Это не были обычные сны. В обычном сне, будь ты жрецом, купцом, королем или императором, ты всегда остаешься собой. Ты помнишь себя как личность, даже если во сне отыгрываешь чужую роль. Твое истинное «я» продолжает ждать за тонкой линией, отделяющей сон от яви, и ты без проблем вскакиваешь в него, открыв глаза, как будто в старые разношенные сапоги. Порой забываешь о ночных страхах еще прежде, чем успеешь поссать с утра.
А эти сны он не забывал. Никогда.
И всякий раз ему требовалось все больше времени, чтобы вспомнить, кто он такой, что делает и откуда взялся в этом месте. Альтсин Авендех, вор, мошенник, моряк, сельский парень, помощник кузнеца, фокусник, звонарь храма, писец… За последние пять лет он был многими людьми. Менял места и профессии, порой каждые несколько месяцев, иной раз – и того чаще. Сны шли за ним, а он – убегал. Каждый раз, когда он останавливался где-нибудь подолгу, они появлялись через десяток-другой дней, сперва короткие и спорадические, а затем – все длиннее и чаще, пока наконец не начинали проведывать его всякую ночь. Тогда он без слов собирал манатки и сбегал – как можно дальше, а сны теряли его след и давали ему минутку передышки.
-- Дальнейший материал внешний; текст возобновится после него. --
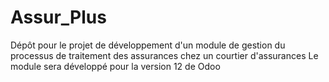 # Assur_Plus
Dépôt pour le projet de développement d'un module de gestion du processus de traitement des assurances chez un courtier d'assurances
Le module sera développé pour la version 12 de Odoo
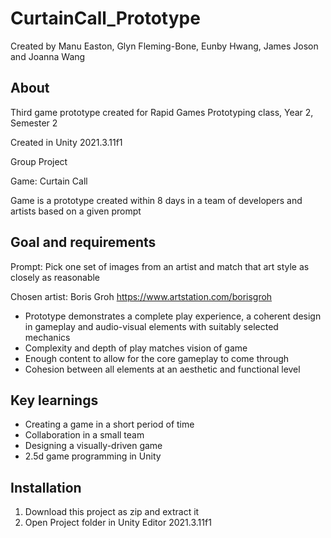 # CurtainCall_Prototype
Created by Manu Easton, Glyn Fleming-Bone, Eunby Hwang, James Joson and Joanna Wang

<h2>About</h2>
Third game prototype created for Rapid Games Prototyping class, Year 2, Semester 2

Created in Unity 2021.3.11f1

Group Project

Game: Curtain Call

Game is a prototype created within 8 days in a team of developers and artists based on a given prompt

<h2>Goal and requirements</h2>
Prompt: Pick one set of images from an artist and match that art style as closely as reasonable

Chosen artist: Boris Groh https://www.artstation.com/borisgroh

- Prototype demonstrates a complete play experience, a coherent design in gameplay and audio-visual elements with suitably selected mechanics
- Complexity and depth of play matches vision of game
- Enough content to allow for the core gameplay to come through
- Cohesion between all elements at an aesthetic and functional level

<h2>Key learnings</h2>

- Creating a game in a short period of time
- Collaboration in a small team
- Designing a visually-driven game
- 2.5d game programming in Unity

<h2>Installation</h2>

1. Download this project as zip and extract it
2. Open Project folder in Unity Editor 2021.3.11f1
 
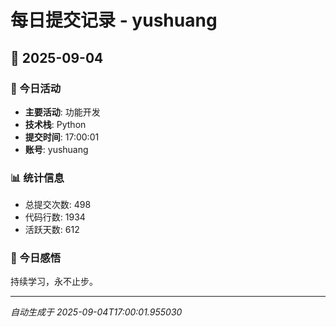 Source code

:# 每日提交记录 - yushuang

## 📅 2025-09-04

### 🎯 今日活动
- **主要活动**: 功能开发
- **技术栈**: Python
- **提交时间**: 17:00:01
- **账号**: yushuang

### 📊 统计信息
- 总提交次数: 498
- 代码行数: 1934
- 活跃天数: 612

### 💭 今日感悟
持续学习，永不止步。

---
*自动生成于 2025-09-04T17:00:01.955030*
Дольше всего, порядка восьми месяцев, оставался он на корабле, курсирующем между Перонволком и Ар-Миттаром. Словно сны не могли отыскать его в море. Но уж когда нашли… Его не могли разбудить три дня. Трое суток он спал, попеременно плача и крича, погруженный в кошмары некончающейся битвы, где порой он был мужчиной, порой – женщиной, порой – молодым, порой – старым, сражался с людьми и против людей, бродил по колени в крови, истекая ею из сотен ран. Но чаще всего ему снилось, будто он – демон.
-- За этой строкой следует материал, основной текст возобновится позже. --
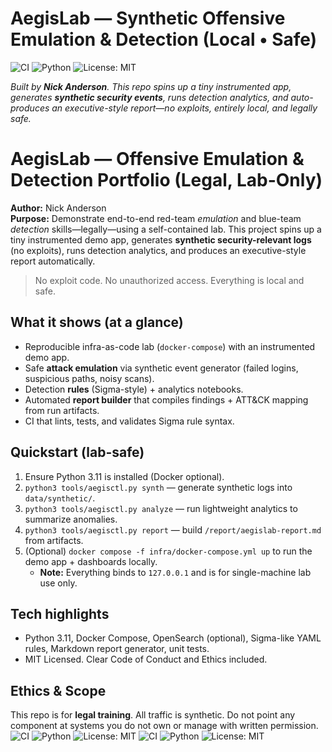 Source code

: # AegisLab — Synthetic Offensive Emulation & Detection (Local • Safe)

![CI](https://github.com/dukeblue1994-glitch/aegislabs/actions/workflows/ci.yml/badge.svg?branch=main)
![Python](https://img.shields.io/badge/Python-3.11%2B-blue)
![License: MIT](https://img.shields.io/badge/License-MIT-green)

*Built by **Nick Anderson**. This repo spins up a tiny instrumented app, generates **synthetic security events**, runs detection analytics, and auto-produces an executive-style report—no exploits, entirely local, and legally safe.*

# AegisLab — Offensive Emulation & Detection Portfolio (Legal, Lab-Only)

**Author:** Nick Anderson  
**Purpose:** Demonstrate end-to-end red-team *emulation* and blue-team *detection* skills—legally—using a self-contained lab.
This project spins up a tiny instrumented demo app, generates **synthetic security-relevant logs** (no exploits),
runs detection analytics, and produces an executive-style report automatically.

> No exploit code. No unauthorized access. Everything is local and safe.

## What it shows (at a glance)
- Reproducible infra-as-code lab (`docker-compose`) with an instrumented demo app.
- Safe **attack emulation** via synthetic event generator (failed logins, suspicious paths, noisy scans).
- Detection **rules** (Sigma-style) + analytics notebooks.
- Automated **report builder** that compiles findings + ATT&CK mapping from run artifacts.
- CI that lints, tests, and validates Sigma rule syntax.

## Quickstart (lab-safe)
1. Ensure Python 3.11 is installed (Docker optional).
2. `python3 tools/aegisctl.py synth` — generate synthetic logs into `data/synthetic/`.
3. `python3 tools/aegisctl.py analyze` — run lightweight analytics to summarize anomalies.
4. `python3 tools/aegisctl.py report` — build `/report/aegislab-report.md` from artifacts.
5. (Optional) `docker compose -f infra/docker-compose.yml up` to run the demo app + dashboards locally.
   - **Note:** Everything binds to `127.0.0.1` and is for single-machine lab use only.

## Tech highlights
- Python 3.11, Docker Compose, OpenSearch (optional), Sigma-like YAML rules, Markdown report generator, unit tests.
- MIT Licensed. Clear Code of Conduct and Ethics included.

## Ethics & Scope
This repo is for **legal training**. All traffic is synthetic. Do not point any component at systems you do not own or manage with written permission.
![CI](https://github.com/dukeblue1994-glitch/aegislab/actions/workflows/ci.yml/badge.svg?branch=main)
![Python](https://img.shields.io/badge/Python-3.11%2B-blue)
![License: MIT](https://img.shields.io/badge/License-MIT-green)
![CI](https://github.com/dukeblue1994-glitch/aegislabs/actions/workflows/ci.yml/badge.svg?branch=main)
![Python](https://img.shields.io/badge/Python-3.11%2B-blue)
![License: MIT](https://img.shields.io/badge/License-MIT-green)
Очнулся он в тот раз в малом храме Великой Матери под Венхлором. Капитан высадил его на сушу, не заплативши за последний месяц службы, и исчез в море. И он его понимал. Моряки – люди суеверные, обреченные на милость и немилость Близнецов Морей. Им нет нужды держать на борту безумца, орущего сквозь сон на никому не известных языках.
То, что он говорит на неведомых диалектах – хотя, во имя издевательской улыбки Клех, во сне он понимал каждое слово, – он впервые узнал именно в этом храме. Жрецы были людьми учеными, знали много наречий и говоров, как миссионеры обращали людей северно-западных пределов континента в веру Баэльт’Матран и в систему имперского пантеона. Меекхан никогда не покорял эту часть мира военной силой, хотя в торговом, культурном и религиозном плане управлялся с нею довольно неплохо. А миссионеры важнейшей богини империи были воистину хорошо образованы.
Но даже они не могли опознать, на каких языках он кричал. Не могли даже сказать, каким диалектам те языки подобны.
Но они позволили ему остаться, а когда он очухался, поскольку сны держались подальше от храма, не стали выбрасывать его за порог. Четыре месяца он несколько раз на дню бил в колокол на башне, подметал дорожки, носил воду из колодца, помогал на кухне. Они дали ему храмовые одежды, позволили отпустить волосы. Никто на свете не узнал бы в нем того молокососа, который пятью годами ранее покинул в ночи Понкее-Лаа. Казалось, что он наконец-то обрел покой.
Только вот храм оказался истинной тюрьмой. Он тогда странствовал побережьем только второй год, и ему казалось, что нет ничего худшего, чем провести остаток жизни за стенами. Повседневный ритм давил на него, вместо того чтобы приносить облегчение, ввергал его в бешенство. Наконец однажды ночью он сбежал, никого на будя, и отправился на север.